• [EXERCISE PROMPT] Lines containing the word "Kali" are the ones to copy from the records below.

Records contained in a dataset
■ ■ ■
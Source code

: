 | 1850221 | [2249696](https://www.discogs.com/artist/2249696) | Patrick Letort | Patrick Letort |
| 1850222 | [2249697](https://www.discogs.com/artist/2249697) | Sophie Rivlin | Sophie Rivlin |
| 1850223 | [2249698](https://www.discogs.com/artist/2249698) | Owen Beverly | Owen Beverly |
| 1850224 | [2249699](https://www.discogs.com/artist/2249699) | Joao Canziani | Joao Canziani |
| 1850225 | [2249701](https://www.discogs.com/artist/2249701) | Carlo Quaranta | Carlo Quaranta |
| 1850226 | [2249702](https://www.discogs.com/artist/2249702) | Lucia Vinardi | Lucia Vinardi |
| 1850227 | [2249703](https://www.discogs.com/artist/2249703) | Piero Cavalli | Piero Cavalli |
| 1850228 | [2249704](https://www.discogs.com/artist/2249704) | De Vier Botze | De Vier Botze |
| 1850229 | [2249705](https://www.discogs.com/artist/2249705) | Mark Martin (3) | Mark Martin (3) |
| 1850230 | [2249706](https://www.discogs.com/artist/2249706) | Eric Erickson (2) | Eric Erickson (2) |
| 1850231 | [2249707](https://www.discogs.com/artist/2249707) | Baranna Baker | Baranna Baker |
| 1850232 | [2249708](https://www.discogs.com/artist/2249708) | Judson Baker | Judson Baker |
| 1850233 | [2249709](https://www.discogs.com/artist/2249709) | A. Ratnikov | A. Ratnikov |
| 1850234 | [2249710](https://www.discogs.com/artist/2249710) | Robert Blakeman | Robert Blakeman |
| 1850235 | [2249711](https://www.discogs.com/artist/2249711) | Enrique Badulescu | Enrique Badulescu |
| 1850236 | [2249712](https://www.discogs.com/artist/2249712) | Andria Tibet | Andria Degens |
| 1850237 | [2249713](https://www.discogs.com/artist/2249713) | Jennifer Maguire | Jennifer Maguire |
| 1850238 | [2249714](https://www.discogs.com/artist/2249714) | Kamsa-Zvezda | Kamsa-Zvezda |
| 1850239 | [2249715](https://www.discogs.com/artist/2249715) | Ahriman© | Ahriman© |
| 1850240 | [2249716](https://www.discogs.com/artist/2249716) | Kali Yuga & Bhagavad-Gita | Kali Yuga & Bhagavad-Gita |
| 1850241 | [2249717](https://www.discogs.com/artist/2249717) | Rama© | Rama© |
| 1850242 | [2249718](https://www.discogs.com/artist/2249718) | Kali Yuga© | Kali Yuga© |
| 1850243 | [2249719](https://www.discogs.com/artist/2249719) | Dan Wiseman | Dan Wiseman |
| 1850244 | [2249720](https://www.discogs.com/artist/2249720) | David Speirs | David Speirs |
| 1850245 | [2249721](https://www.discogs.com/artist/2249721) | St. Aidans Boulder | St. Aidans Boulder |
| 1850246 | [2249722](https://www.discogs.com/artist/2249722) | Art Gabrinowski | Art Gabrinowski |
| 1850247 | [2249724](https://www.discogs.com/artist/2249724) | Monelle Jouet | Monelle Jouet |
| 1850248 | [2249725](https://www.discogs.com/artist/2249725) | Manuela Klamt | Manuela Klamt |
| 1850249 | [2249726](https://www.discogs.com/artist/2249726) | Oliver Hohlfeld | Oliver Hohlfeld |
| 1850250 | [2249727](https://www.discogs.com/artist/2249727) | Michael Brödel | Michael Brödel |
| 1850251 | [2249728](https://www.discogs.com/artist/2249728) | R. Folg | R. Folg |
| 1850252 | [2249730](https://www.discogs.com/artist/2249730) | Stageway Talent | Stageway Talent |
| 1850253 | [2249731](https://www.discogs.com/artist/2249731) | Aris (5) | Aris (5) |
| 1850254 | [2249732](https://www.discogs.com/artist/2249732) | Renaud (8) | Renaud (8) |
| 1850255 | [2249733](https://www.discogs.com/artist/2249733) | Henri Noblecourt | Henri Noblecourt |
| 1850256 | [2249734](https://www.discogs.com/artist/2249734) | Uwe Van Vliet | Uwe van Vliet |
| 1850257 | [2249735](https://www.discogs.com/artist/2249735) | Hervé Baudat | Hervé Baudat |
■ ■ ■
• [ANSWER AREA]
| 1850240 | [2249716](https://www.discogs.com/artist/2249716) | Kali Yuga & Bhagavad-Gita | Kali Yuga & Bhagavad-Gita |
| 1850242 | [2249718](https://www.discogs.com/artist/2249718) | Kali Yuga© | Kali Yuga© |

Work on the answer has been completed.